Collected data:
· · · · · · ·

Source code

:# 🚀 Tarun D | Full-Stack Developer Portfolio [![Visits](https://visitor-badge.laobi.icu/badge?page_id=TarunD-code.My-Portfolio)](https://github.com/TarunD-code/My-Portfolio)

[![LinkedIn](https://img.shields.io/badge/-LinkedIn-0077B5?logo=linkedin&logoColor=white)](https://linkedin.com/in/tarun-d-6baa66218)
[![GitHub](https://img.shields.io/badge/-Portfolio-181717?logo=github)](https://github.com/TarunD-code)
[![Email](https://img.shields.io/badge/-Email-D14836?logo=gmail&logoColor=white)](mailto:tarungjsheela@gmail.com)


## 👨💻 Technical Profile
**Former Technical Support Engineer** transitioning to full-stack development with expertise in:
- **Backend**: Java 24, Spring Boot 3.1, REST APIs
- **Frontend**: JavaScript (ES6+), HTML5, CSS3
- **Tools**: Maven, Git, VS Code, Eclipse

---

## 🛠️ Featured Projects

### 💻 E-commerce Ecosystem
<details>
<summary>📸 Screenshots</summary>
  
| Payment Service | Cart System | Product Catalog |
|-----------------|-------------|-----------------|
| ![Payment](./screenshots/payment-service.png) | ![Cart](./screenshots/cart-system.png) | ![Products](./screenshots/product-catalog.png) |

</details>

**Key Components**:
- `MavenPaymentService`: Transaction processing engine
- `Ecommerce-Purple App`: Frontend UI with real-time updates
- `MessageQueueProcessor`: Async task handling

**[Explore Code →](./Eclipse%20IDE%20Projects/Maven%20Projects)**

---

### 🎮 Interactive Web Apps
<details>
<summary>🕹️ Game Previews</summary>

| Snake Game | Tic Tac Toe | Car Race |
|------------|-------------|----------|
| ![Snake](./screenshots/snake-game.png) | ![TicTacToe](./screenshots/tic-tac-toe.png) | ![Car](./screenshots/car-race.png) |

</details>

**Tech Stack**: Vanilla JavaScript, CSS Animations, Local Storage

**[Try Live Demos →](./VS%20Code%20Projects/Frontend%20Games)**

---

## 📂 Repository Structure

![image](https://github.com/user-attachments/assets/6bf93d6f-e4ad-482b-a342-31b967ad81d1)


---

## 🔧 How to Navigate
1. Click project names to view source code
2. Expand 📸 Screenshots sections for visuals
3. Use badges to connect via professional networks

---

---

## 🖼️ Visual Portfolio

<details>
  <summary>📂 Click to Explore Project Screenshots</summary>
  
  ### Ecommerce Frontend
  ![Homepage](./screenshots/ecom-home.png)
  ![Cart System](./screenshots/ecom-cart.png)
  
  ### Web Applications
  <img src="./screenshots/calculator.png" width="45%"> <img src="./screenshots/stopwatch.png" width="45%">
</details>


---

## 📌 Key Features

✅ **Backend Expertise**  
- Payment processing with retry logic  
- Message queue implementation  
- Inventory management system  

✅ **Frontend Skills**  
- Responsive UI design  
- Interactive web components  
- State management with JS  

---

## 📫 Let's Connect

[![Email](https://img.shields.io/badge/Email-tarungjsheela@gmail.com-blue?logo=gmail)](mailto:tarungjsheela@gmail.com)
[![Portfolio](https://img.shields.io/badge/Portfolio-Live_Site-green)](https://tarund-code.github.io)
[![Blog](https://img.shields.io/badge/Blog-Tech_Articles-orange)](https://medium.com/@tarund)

· · · · · · ·

WHAT YOU NEED TO DO
Would you return the entries exactly as they stand?

SOLVED EXERCISE
Source code

:# 🚀 Tarun D | Full-Stack Developer Portfolio [![Visits](https://visitor-badge.laobi.icu/badge?page_id=TarunD-code.My-Portfolio)](https://github.com/TarunD-code/My-Portfolio)

[![LinkedIn](https://img.shields.io/badge/-LinkedIn-0077B5?logo=linkedin&logoColor=white)](https://linkedin.com/in/tarun-d-6baa66218)
[![GitHub](https://img.shields.io/badge/-Portfolio-181717?logo=github)](https://github.com/TarunD-code)
[![Email](https://img.shields.io/badge/-Email-D14836?logo=gmail&logoColor=white)](mailto:tarungjsheela@gmail.com)


## 👨💻 Technical Profile
**Former Technical Support Engineer** transitioning to full-stack development with expertise in:
- **Backend**: Java 24, Spring Boot 3.1, REST APIs
- **Frontend**: JavaScript (ES6+), HTML5, CSS3
- **Tools**: Maven, Git, VS Code, Eclipse

---

## 🛠️ Featured Projects

### 💻 E-commerce Ecosystem
<details>
<summary>📸 Screenshots</summary>
  
| Payment Service | Cart System | Product Catalog |
|-----------------|-------------|-----------------|
| ![Payment](./screenshots/payment-service.png) | ![Cart](./screenshots/cart-system.png) | ![Products](./screenshots/product-catalog.png) |

</details>

**Key Components**:
- `MavenPaymentService`: Transaction processing engine
- `Ecommerce-Purple App`: Frontend UI with real-time updates
- `MessageQueueProcessor`: Async task handling

**[Explore Code →](./Eclipse%20IDE%20Projects/Maven%20Projects)**

---

### 🎮 Interactive Web Apps
<details>
<summary>🕹️ Game Previews</summary>

| Snake Game | Tic Tac Toe | Car Race |
|------------|-------------|----------|
| ![Snake](./screenshots/snake-game.png) | ![TicTacToe](./screenshots/tic-tac-toe.png) | ![Car](./screenshots/car-race.png) |

</details>

**Tech Stack**: Vanilla JavaScript, CSS Animations, Local Storage

**[Try Live Demos →](./VS%20Code%20Projects/Frontend%20Games)**

---

## 📂 Repository Structure

![image](https://github.com/user-attachments/assets/6bf93d6f-e4ad-482b-a342-31b967ad81d1)


---

## 🔧 How to Navigate
1. Click project names to view source code
2. Expand 📸 Screenshots sections for visuals
3. Use badges to connect via professional networks

---

---

## 🖼️ Visual Portfolio

<details>
  <summary>📂 Click to Explore Project Screenshots</summary>
  
  ### Ecommerce Frontend
  ![Homepage](./screenshots/ecom-home.png)
  ![Cart System](./screenshots/ecom-cart.png)
  
  ### Web Applications
  <img src="./screenshots/calculator.png" width="45%"> <img src="./screenshots/stopwatch.png" width="45%">
</details>


---

## 📌 Key Features

✅ **Backend Expertise**  
- Payment processing with retry logic  
- Message queue implementation  
- Inventory management system  

✅ **Frontend Skills**  
- Responsive UI design  
- Interactive web components  
- State management with JS  

---

## 📫 Let's Connect

[![Email](https://img.shields.io/badge/Email-tarungjsheela@gmail.com-blue?logo=gmail)](mailto:tarungjsheela@gmail.com)
[![Portfolio](https://img.shields.io/badge/Portfolio-Live_Site-green)](https://tarund-code.github.io)
[![Blog](https://img.shields.io/badge/Blog-Tech_Articles-orange)](https://medium.com/@tarund)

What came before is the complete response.